INSTRUCTIONS FOR THE TASK –
Extract from the entries below, exactly as given, only the lines from the line containing "0.38386 & 0.38431" to the line containing "0.38583 & 0.38628", both lines included.

----

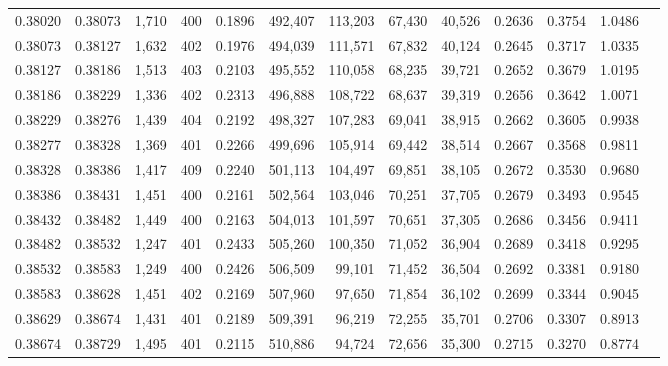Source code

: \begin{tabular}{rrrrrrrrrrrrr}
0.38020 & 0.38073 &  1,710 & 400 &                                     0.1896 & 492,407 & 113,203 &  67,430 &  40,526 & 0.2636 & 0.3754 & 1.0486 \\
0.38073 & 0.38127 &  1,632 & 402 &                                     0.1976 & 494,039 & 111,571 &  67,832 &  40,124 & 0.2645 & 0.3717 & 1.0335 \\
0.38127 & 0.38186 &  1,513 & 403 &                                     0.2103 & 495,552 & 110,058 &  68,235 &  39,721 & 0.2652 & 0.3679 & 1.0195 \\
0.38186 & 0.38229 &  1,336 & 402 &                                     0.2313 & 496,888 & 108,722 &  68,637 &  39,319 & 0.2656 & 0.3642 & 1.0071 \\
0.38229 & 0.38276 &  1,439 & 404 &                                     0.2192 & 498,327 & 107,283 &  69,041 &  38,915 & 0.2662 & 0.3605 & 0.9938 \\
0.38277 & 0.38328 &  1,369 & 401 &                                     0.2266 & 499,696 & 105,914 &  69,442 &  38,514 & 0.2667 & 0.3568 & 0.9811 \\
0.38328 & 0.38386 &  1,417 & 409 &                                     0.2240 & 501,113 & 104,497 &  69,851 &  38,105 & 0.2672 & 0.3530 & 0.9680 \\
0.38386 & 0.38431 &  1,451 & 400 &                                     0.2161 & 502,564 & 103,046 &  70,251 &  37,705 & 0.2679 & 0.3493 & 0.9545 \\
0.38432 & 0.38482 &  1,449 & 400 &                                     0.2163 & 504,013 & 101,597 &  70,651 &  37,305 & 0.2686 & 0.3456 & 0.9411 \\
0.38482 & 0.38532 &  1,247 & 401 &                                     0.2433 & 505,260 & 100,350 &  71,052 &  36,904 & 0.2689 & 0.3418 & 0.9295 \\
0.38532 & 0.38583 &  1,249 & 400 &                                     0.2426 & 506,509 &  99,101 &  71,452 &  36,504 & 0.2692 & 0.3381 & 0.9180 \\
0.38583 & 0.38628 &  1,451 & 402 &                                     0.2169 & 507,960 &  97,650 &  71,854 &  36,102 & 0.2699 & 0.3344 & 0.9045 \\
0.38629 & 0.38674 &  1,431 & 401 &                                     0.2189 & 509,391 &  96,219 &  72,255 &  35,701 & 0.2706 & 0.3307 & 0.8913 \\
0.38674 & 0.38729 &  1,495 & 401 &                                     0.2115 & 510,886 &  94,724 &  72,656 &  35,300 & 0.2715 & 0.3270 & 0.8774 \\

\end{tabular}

----

ANSWER TO THIS TASK –
0.38386 & 0.38431 &  1,451 & 400 &                                     0.2161 & 502,564 & 103,046 &  70,251 &  37,705 & 0.2679 & 0.3493 & 0.9545 \\
0.38432 & 0.38482 &  1,449 & 400 &                                     0.2163 & 504,013 & 101,597 &  70,651 &  37,305 & 0.2686 & 0.3456 & 0.9411 \\
0.38482 & 0.38532 &  1,247 & 401 &                                     0.2433 & 505,260 & 100,350 &  71,052 &  36,904 & 0.2689 & 0.3418 & 0.9295 \\
0.38532 & 0.38583 &  1,249 & 400 &                                     0.2426 & 506,509 &  99,101 &  71,452 &  36,504 & 0.2692 & 0.3381 & 0.9180 \\
0.38583 & 0.38628 &  1,451 & 402 &                                     0.2169 & 507,960 &  97,650 &  71,854 &  36,102 & 0.2699 & 0.3344 & 0.9045 \\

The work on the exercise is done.